New Video: MF Doom and Czarface Team Up on Highly-Anticipated Cartoon and Insane Rhyme-Fueled Collaboration

Daniel Dumile is a British-born, Long Island, NY-based emcee and producer, who has  gone through a number of stage names and personas throughout his lengthy and wildly influential recording career, which began back in 1988 when as Zev Love X, he founded KMD with his younger brother DJ Subroc and Rodan, who was later replaced by Onyx the Birthstone Kid. A&R rep Dante Ross learned of KMD through the members of 3rd Bassand signed the group to Elektra Records. Now, if you were a child of the 80s and a voracious music listener as I was (and still am), you’d remember that KMD’s debut was with a guest spot on 3rd Bass’ “The Gas Face.” Their 1991 full-length Mr. Hood was a minor hit as a result of the success of “Peachfuzz” and “Who Me,” which received regular rotation on Yo! MTV Raps and BET’s Rap City.
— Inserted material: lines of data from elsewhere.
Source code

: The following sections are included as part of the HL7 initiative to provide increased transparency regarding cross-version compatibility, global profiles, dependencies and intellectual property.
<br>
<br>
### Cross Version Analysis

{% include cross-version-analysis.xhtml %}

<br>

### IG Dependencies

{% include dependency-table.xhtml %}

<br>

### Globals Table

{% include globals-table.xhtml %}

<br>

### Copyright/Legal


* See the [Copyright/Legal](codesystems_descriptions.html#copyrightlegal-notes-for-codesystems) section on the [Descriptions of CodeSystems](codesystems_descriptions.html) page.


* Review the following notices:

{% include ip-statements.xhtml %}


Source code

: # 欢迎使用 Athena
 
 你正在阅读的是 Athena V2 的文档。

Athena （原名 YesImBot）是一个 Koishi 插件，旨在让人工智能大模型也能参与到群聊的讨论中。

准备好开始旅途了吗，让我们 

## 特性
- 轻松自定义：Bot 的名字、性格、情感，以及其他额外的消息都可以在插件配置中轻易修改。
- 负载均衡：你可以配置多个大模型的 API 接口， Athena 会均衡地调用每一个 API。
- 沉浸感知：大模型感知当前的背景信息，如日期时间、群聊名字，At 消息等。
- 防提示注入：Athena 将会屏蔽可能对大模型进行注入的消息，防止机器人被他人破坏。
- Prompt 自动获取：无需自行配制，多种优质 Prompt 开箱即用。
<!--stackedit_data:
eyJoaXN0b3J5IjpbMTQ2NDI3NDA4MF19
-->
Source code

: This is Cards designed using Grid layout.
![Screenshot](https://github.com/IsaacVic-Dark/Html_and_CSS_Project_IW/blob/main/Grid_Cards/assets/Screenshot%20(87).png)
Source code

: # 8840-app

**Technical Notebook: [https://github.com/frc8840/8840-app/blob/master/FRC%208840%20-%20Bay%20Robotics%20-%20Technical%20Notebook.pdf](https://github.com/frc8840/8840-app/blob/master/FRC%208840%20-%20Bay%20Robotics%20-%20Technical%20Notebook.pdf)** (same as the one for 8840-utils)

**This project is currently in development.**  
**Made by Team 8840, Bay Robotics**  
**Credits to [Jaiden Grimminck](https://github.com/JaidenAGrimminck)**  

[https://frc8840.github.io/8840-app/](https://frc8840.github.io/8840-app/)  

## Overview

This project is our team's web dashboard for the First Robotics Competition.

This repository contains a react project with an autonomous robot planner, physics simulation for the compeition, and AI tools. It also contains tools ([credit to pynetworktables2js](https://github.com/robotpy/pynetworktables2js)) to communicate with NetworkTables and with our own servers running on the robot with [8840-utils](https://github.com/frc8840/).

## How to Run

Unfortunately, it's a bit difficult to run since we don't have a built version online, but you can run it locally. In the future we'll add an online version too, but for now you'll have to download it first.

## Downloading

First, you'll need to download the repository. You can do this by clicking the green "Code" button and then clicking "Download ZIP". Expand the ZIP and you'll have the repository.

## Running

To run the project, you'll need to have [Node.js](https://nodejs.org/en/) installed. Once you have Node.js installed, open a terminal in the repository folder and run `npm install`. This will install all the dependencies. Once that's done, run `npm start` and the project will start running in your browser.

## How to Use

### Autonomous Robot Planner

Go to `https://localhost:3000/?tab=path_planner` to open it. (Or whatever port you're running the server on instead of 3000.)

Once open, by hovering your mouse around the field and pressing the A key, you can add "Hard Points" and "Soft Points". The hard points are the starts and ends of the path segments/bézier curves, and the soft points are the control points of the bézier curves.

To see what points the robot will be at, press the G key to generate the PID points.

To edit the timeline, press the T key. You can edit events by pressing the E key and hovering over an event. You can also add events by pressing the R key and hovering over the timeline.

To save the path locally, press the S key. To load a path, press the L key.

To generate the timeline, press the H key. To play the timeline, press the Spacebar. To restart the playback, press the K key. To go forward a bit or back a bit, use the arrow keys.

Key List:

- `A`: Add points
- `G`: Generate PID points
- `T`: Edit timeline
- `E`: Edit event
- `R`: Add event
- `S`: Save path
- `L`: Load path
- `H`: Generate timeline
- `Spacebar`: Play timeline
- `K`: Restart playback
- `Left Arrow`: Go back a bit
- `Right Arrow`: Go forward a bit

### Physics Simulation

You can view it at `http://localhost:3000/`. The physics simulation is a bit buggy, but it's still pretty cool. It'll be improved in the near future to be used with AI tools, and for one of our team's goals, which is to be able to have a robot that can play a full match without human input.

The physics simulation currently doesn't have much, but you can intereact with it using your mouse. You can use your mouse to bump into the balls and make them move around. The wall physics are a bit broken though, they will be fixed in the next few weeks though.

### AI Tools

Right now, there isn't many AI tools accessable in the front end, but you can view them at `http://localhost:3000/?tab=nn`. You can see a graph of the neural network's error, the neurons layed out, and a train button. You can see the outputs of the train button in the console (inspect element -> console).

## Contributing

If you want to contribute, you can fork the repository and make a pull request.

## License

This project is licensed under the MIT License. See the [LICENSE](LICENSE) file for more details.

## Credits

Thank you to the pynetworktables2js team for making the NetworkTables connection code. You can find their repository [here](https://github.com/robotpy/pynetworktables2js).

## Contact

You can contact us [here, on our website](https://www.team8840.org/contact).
Slated for a 1993 release, KMD’s sophomore album Black Bastards was shelved because of its controversial cover art, which featured a cartoon of a stereotypical pickaninny or Sambo character being hanged from the gallows and its lyrical content and themes. Before the album was completed, Dumile’s brother DJ Subroc was struck and killed while attempting to cross the Nassau Expressway. KMD was subsequently dropped from Elektra Records that same week. Understandably, Dumile became a recluse, retreating from hip-hop between 1994 and 1997 before emerging as MF Doom, a masked character he created and patterned after the Marvel Comics super-villain Doctor Doom, as a way to seek revenge “against the industry that so badly deformed him,” he has famously claimed.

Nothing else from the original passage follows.